HydraFormer: One Encoder For All Subsampling Rates
Yaoxun Xu, Xingchen Song, Zhiyong Wu, Di Wu, Zhendong Peng, Binbin Zhang
TL;DR
HydraFormer tackles the cost and rigidity of fixed subsampling rates in ASR by unifying multi-rate handling in a single architecture: a shared Conformer encoder (via HydraSub) and a BiTransformer decoder. It employs dynamic subsampling during training, randomly selecting a branch $n$ from $\{4,6,8,\dots,N\}$ and optimizing $\mathcal{L}_{\text{total}} = \alpha \mathcal{L}_{\text{CTC}}(\mathbf{C}_n, \mathbf{T}) + (1-\alpha) \mathcal{L}_{\text{KL}}(\mathbf{B}_n, \mathbf{T})$, with $\alpha \in [0,1]$, updating only the active branch. The approach achieves competitive WER across subsampling rates on AISHELL-1 and LibriSpeech while reducing training and deployment costs to $1/N$ of the expense of training separate rate-specific models, and demonstrates robustness to initialization and the ability to benefit from pretrained single-rate models. These results suggest HydraFormer is practical for diverse real-world deployments, enabling flexible latency/accuracy trade-offs (RTF) without maintaining multiple independent models.
Abstract
In automatic speech recognition, subsampling is essential for tackling diverse scenarios. However, the inadequacy of a single subsampling rate to address various real-world situations often necessitates training and deploying multiple models, consequently increasing associated costs. To address this issue, we propose HydraFormer, comprising HydraSub, a Conformer-based encoder, and a BiTransformer-based decoder. HydraSub encompasses multiple branches, each representing a distinct subsampling rate, allowing for the flexible selection of any branch during inference based on the specific use case.
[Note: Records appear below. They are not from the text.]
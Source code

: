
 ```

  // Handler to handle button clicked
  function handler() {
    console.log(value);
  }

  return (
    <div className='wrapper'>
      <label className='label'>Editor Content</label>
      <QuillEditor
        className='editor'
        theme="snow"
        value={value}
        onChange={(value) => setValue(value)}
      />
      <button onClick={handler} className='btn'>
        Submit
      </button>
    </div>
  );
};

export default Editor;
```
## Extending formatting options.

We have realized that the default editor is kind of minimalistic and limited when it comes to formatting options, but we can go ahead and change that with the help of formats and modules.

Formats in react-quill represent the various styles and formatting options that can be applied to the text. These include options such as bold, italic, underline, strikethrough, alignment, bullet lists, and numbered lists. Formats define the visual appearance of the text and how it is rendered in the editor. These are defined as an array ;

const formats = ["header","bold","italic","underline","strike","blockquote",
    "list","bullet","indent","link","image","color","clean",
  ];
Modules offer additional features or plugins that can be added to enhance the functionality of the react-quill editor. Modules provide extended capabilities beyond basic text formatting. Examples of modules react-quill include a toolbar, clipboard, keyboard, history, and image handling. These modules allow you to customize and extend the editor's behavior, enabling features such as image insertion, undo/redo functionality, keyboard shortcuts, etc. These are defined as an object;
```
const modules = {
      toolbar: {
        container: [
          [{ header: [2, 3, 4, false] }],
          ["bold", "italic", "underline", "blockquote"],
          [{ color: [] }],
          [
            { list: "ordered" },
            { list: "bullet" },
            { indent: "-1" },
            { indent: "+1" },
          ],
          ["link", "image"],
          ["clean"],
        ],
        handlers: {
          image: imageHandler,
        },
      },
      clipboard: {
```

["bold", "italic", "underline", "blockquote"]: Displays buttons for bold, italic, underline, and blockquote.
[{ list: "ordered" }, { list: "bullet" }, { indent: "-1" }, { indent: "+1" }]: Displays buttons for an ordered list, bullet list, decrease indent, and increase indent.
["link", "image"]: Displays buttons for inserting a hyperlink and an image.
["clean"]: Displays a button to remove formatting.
HydraFormer can efficiently manage different subsampling rates, significantly reducing training and deployment expenses. Experiments on AISHELL-1 and LibriSpeech datasets reveal that HydraFormer effectively adapts to various subsampling rates and languages while maintaining high recognition performance. Additionally, HydraFormer showcases exceptional stability, sustaining consistent performance under various initialization conditions, and exhibits robust transferability by learning from pretrained single subsampling rate automatic speech recognition models\footnote{Model code and scripts: https://github.com/HydraFormer/hydraformer}.